3. Scaling an implant is much more difficult than scaling a natural tooth because of the shape of the implant, and the instruments that can and can’t be used. Implants can only be scaled with plastic or titanium instruments. Only special plastic covered ultrasonic instruments can be used. This reduces the likelihood of removing all bacteria. I would feel much more comfortable placing an antibiotic in order to continue to kill any leftover bacteria.
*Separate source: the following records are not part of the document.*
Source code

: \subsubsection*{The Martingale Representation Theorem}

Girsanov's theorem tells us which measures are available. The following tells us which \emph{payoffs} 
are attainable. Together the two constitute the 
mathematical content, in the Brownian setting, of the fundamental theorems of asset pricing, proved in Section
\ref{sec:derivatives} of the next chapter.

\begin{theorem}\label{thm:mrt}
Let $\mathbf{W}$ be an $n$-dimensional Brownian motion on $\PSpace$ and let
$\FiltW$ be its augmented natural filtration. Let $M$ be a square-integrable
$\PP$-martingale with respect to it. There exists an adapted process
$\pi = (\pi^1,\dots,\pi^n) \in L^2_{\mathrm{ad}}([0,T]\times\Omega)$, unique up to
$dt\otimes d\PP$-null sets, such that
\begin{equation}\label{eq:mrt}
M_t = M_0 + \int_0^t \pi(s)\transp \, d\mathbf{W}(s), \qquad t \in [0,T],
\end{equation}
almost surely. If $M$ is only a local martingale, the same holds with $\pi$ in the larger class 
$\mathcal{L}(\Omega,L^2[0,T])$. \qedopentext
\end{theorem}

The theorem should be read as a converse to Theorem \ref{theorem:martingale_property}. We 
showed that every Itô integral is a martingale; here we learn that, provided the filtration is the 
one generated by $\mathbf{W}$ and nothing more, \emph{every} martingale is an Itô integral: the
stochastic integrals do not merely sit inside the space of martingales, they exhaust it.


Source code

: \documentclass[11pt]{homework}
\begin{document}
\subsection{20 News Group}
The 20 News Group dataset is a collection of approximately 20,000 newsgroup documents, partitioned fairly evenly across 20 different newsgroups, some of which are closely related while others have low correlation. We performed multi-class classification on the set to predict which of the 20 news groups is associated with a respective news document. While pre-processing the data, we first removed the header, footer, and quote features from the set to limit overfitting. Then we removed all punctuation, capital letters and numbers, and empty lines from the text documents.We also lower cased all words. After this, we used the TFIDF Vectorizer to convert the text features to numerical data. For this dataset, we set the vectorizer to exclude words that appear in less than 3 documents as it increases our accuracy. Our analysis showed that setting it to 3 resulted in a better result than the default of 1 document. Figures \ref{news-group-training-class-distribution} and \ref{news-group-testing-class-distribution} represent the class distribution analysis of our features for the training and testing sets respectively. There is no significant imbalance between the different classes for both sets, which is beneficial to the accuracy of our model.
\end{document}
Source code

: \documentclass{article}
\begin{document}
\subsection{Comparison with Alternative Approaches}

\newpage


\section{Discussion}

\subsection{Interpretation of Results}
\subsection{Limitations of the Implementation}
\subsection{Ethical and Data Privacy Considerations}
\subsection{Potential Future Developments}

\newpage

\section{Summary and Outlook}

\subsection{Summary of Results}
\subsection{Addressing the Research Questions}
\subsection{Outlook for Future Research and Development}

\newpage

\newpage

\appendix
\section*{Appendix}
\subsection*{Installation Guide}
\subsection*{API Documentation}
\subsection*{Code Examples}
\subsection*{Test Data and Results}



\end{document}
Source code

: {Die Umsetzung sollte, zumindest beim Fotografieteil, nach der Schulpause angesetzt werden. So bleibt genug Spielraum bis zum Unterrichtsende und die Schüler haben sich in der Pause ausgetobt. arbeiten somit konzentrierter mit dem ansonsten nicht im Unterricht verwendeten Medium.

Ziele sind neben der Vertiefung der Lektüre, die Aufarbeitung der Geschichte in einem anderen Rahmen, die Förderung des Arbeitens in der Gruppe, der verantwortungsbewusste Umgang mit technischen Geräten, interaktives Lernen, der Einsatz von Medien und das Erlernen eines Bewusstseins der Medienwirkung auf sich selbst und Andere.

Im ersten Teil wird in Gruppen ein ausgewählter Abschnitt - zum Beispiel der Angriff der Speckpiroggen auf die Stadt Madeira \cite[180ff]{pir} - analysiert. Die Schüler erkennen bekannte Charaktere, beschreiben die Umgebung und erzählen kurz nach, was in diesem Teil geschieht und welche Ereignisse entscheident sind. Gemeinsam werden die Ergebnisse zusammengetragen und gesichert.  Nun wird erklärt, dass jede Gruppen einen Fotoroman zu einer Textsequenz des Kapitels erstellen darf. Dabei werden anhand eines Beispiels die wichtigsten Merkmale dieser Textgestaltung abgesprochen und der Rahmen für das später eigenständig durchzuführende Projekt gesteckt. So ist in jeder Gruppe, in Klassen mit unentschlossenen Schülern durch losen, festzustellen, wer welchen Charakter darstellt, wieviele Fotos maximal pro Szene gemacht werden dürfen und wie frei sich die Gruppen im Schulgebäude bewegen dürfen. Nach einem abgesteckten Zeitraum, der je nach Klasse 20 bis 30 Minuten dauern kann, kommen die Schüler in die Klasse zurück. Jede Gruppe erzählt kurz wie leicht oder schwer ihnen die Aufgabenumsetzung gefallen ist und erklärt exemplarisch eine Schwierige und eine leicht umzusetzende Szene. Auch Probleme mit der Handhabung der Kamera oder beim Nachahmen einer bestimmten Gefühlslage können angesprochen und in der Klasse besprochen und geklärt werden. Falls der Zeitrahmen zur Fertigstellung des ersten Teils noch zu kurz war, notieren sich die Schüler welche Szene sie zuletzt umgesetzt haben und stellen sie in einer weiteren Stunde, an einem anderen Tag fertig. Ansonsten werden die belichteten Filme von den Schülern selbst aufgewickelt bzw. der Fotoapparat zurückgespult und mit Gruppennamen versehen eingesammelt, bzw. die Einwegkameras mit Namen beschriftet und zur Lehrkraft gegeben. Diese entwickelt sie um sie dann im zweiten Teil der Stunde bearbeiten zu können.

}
- Bacteria load, 40 types including the one most commonly associated with peri-implantitis, in pockets around the implant was reduced for 180 days. 5
- Another study found similar results, but thought that it wasn’t a specific bacteria that was causing the peri-implantitis, rather it was the combination of all bacteria present as well as the amount of bacteria.4
- Greater reduction in probing depth and bleeding was found in patients who had Arestin placed, than those who used a chlorhexidine gel for treatment.6
- Patients with a history of smoking, periodontal disease, poor oral hygiene, exposed implant threads or implants that were placed into areas of reduced bone are at increased risk of peri-implantitis. These conditions should be under control before placing implants for best results. Failure rates are higher for smokers and patients with active periodontal disease. Controlling periodontal disease through a maintenance program is required to keep bone healthy. In fact, peri-implantitis progresses faster than periodontal disease, more destructive and harder to treat so proper maintenance and assessment at regular intervals is needed. When bone loss around implants are found aggressive treatment is needed. Which may include mechanical debribement, flushing with antimicrobials and antibiotic placement, possibly even surgical intervention.2
- Another study found that adjunctive photo-dynamic therapy had comparable results to locally delivered antibiotic therapy.1 Photo-dynamic therapy uses a photo-active dye which is activated by a certain wavelength of light which breaks down components of cells, including the bacteria which cause the destruction in periodontal disease and peri-implantitis.3 Unfortunately this treatment is not commonly used in practice, so you may not find a dental office that performs this therapy.
So what am I going to do for my patient? I am going to place localized antibiotic. I would like for more research to be completed so I can have stronger evidence to support the treatment, but I can’t take a chance at not doing something that will be beneficial to my patient while waiting for research to be completed. As medical professionals sometimes we have to make a call, and after doing my research and discussing it with the dentist I work with I think this is the best call for my patient.
1 Bassetti, M; Schär, D; Wicki, B; Eick, S; Ramseier, CA; Arweiler, NB; Sculean, A; Salvi, GE. Anti-infective therapy of peri-implantitis with adjunctive local drug delivery or photodynamic therapy: 12-month outcomes of a randomized controlled clinical trial. Clin Oral Implants Res, 2013.
2 Ho, Christopher CK; Tang, Teck. Failing implants, maintenance, recall. Australasian Dental Practice. January/February, 2011.
3 Konopka K, et al. Photodynamic therapy in dentistry. J Dent Res. 2007 Aug;86(8):694-707.
4 Persson, GR; Salvi, GE; Heitz-Mayfield, LJ; Lang, NP. Antimicrobial therapy using a local drug delivery system (Arestin) in the treatment of peri-implantitis. I: Microbiological outcomes. Clin Oral Implants Res, 2006 vol. 17(4) pp. 386-93.
5 G.R. PERSSON. Microbiological Outcomes of Peri-implantitis Therapy with an Adjunctive Local Antibiotics. University of Berne, University of Washington, Seattle, WA, USA, G.E. SALVI, University of Berne, School of Dental Medicine, Switzerland, L.J.A. HEITZ-MAYFIELD, University of Berne, Cottesloe, Australia, F. DOHERTY, Orapharma Inc, Huntingdon Valley, PA, USA, and N.P. LANG, University of Bern, Berne, Switzerland.
6 Renvert, S; Lessem, J; Dahlén, G; Lindahl, C; Svensson, M. Topical minocycline microspheres versus topical chlorhexidine gel as an adjunct to mechanical debridement of incipient peri-implant infections: a randomized clinical trial. J. Clin. Periodontol., 2006 vol. 33(5) pp. 362-9.